== Data under study
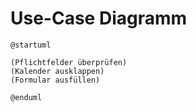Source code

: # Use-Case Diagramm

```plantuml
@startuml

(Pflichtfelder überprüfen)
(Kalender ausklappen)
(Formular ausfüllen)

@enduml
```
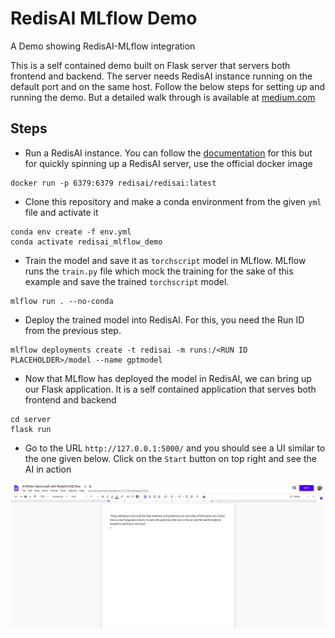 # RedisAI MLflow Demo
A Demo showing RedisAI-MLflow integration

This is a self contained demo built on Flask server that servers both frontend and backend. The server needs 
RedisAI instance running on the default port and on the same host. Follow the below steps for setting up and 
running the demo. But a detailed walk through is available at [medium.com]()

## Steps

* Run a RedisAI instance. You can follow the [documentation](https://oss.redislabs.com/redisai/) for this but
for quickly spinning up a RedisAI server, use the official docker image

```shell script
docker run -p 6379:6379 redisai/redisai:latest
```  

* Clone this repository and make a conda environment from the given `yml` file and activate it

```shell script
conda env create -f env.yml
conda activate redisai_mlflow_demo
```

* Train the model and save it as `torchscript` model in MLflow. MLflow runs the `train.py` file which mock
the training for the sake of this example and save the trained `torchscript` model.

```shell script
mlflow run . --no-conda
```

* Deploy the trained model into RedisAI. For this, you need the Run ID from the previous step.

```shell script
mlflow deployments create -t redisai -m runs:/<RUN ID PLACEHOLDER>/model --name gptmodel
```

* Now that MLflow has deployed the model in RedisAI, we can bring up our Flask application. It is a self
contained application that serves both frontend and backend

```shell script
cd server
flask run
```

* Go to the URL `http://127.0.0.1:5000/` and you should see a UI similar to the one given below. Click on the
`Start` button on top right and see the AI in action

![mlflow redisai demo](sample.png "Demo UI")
====
== Data under study
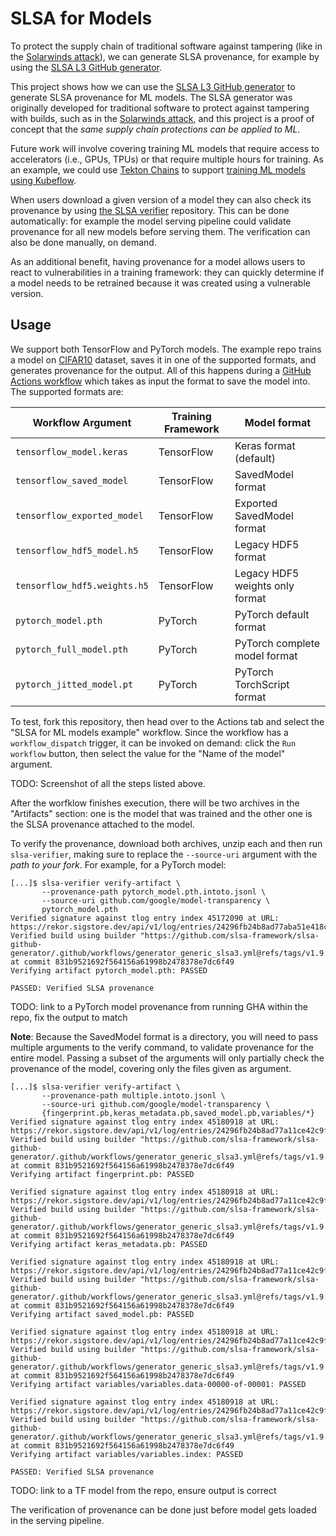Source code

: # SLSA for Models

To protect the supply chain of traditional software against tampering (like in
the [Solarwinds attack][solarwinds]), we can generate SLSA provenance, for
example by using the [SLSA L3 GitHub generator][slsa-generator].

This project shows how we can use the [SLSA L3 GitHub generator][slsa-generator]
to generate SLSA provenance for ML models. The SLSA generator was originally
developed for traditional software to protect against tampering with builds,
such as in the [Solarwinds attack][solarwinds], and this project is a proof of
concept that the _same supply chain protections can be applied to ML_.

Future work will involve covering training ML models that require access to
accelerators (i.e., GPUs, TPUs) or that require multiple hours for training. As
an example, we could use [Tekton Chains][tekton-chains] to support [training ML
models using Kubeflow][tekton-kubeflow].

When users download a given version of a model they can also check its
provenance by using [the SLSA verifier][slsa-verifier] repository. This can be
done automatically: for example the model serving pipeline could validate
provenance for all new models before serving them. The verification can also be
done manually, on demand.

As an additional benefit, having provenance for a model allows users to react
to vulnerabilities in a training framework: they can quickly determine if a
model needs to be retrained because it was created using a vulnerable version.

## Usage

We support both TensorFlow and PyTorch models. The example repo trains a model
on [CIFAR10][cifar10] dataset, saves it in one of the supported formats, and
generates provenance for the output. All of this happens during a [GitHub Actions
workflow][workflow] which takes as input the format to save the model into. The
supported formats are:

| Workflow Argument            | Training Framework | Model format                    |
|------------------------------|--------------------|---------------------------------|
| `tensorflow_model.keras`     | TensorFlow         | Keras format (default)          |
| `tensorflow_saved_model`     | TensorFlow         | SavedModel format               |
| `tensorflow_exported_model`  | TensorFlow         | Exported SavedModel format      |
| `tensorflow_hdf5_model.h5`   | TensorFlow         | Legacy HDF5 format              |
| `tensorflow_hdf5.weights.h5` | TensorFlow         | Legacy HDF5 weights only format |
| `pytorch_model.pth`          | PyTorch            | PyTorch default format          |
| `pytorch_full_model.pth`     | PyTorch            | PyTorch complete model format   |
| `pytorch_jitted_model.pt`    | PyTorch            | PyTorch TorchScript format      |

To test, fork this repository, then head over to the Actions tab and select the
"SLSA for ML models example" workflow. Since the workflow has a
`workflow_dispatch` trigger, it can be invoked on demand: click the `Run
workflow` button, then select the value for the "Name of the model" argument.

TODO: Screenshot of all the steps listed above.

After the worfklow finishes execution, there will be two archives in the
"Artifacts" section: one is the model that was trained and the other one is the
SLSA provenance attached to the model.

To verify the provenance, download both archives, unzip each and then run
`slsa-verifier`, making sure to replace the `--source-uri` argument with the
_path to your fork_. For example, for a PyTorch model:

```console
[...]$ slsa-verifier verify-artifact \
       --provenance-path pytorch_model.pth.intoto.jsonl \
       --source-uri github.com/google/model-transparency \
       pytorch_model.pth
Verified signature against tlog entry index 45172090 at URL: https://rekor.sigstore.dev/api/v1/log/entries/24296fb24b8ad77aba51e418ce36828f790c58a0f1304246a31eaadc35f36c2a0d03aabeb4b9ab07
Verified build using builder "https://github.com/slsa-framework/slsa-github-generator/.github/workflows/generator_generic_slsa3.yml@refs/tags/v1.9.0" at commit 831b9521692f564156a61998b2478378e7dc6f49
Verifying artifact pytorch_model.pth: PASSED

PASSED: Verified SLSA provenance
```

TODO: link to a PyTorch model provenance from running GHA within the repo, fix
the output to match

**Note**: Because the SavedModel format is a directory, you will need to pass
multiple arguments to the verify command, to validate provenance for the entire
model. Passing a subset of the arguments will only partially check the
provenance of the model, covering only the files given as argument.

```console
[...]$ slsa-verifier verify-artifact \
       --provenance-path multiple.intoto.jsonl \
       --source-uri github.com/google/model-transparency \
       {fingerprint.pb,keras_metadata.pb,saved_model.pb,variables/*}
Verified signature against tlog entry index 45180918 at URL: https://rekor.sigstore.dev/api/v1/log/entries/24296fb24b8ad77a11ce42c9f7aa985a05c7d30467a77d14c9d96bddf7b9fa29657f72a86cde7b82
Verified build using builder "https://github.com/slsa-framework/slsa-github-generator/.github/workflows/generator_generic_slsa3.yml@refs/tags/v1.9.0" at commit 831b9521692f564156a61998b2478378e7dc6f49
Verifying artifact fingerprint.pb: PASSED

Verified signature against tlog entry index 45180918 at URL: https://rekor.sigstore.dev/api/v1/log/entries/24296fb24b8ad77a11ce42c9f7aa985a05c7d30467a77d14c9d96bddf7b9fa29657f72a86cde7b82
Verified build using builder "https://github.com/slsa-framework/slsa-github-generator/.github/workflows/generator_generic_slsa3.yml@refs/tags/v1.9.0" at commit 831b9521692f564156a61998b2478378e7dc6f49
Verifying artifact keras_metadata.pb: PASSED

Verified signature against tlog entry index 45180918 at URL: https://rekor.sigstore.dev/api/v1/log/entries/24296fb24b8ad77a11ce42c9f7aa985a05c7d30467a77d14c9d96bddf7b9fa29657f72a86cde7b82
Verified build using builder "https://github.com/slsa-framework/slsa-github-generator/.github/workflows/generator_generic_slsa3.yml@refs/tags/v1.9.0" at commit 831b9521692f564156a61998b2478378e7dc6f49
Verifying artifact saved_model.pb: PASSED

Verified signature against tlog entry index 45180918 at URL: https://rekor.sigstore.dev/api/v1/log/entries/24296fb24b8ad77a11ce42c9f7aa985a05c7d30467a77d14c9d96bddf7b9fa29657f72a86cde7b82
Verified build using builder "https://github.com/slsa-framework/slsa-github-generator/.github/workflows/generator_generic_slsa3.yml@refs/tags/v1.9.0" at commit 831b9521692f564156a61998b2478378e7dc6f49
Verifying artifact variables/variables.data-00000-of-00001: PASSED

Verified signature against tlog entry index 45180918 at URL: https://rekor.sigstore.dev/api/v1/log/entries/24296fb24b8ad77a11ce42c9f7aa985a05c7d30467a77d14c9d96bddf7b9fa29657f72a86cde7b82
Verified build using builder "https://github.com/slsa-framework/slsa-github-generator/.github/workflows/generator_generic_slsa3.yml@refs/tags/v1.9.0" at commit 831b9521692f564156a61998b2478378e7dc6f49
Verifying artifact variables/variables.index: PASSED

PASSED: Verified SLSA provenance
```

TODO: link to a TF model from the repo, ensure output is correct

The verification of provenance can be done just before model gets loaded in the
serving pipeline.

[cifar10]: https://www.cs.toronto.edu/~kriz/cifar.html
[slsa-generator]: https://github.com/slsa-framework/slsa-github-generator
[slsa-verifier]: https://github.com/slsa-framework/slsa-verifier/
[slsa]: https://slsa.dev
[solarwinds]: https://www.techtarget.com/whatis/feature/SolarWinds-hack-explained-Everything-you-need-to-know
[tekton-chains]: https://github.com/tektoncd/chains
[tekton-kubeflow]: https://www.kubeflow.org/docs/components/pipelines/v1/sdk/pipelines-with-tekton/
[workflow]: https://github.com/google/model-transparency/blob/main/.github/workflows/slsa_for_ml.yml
====
Determine how many lines in the entries hold the string "kubeflow". Write only the number.

2